[Material provided — start]
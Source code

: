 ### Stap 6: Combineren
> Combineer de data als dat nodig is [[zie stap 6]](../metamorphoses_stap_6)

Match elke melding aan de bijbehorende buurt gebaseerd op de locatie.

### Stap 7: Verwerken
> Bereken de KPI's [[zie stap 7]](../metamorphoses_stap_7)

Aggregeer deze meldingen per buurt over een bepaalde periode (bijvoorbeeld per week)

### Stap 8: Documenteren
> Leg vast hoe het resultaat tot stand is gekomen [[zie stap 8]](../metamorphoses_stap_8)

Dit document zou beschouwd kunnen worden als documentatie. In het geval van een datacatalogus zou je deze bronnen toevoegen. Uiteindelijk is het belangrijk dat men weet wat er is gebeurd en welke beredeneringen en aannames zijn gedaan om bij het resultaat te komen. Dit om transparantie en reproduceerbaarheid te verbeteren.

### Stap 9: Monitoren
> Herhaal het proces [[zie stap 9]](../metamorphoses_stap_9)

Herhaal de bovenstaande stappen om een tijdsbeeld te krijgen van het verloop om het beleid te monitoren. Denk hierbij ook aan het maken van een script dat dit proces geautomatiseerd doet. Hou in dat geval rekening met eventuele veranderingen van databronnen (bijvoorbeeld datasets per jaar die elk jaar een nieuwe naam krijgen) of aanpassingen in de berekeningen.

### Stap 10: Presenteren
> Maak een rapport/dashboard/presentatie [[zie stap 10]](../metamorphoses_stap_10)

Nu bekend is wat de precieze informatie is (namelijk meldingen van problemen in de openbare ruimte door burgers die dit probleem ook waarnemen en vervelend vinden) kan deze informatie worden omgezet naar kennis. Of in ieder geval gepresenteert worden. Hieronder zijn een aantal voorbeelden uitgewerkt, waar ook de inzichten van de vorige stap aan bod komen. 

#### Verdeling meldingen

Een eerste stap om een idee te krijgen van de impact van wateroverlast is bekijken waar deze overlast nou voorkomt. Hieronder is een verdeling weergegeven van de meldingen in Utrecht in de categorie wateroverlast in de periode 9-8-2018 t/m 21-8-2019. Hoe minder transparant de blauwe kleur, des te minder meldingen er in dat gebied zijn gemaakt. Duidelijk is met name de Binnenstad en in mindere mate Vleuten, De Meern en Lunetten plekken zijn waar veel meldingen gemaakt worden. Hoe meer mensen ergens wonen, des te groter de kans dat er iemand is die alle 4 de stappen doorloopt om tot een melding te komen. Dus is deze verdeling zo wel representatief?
[Material provided — finish]
Task requirements - Starting at the line with "[[zie stap 9]](../metamorphoses_stap_9)", copy every line down to the last one above, exactly as written and with nothing else.

Exercise result -
> Herhaal het proces [[zie stap 9]](../metamorphoses_stap_9)

Herhaal de bovenstaande stappen om een tijdsbeeld te krijgen van het verloop om het beleid te monitoren. Denk hierbij ook aan het maken van een script dat dit proces geautomatiseerd doet. Hou in dat geval rekening met eventuele veranderingen van databronnen (bijvoorbeeld datasets per jaar die elk jaar een nieuwe naam krijgen) of aanpassingen in de berekeningen.

### Stap 10: Presenteren
> Maak een rapport/dashboard/presentatie [[zie stap 10]](../metamorphoses_stap_10)

Nu bekend is wat de precieze informatie is (namelijk meldingen van problemen in de openbare ruimte door burgers die dit probleem ook waarnemen en vervelend vinden) kan deze informatie worden omgezet naar kennis. Of in ieder geval gepresenteert worden. Hieronder zijn een aantal voorbeelden uitgewerkt, waar ook de inzichten van de vorige stap aan bod komen. 

#### Verdeling meldingen

Een eerste stap om een idee te krijgen van de impact van wateroverlast is bekijken waar deze overlast nou voorkomt. Hieronder is een verdeling weergegeven van de meldingen in Utrecht in de categorie wateroverlast in de periode 9-8-2018 t/m 21-8-2019. Hoe minder transparant de blauwe kleur, des te minder meldingen er in dat gebied zijn gemaakt. Duidelijk is met name de Binnenstad en in mindere mate Vleuten, De Meern en Lunetten plekken zijn waar veel meldingen gemaakt worden. Hoe meer mensen ergens wonen, des te groter de kans dat er iemand is die alle 4 de stappen doorloopt om tot een melding te komen. Dus is deze verdeling zo wel representatief?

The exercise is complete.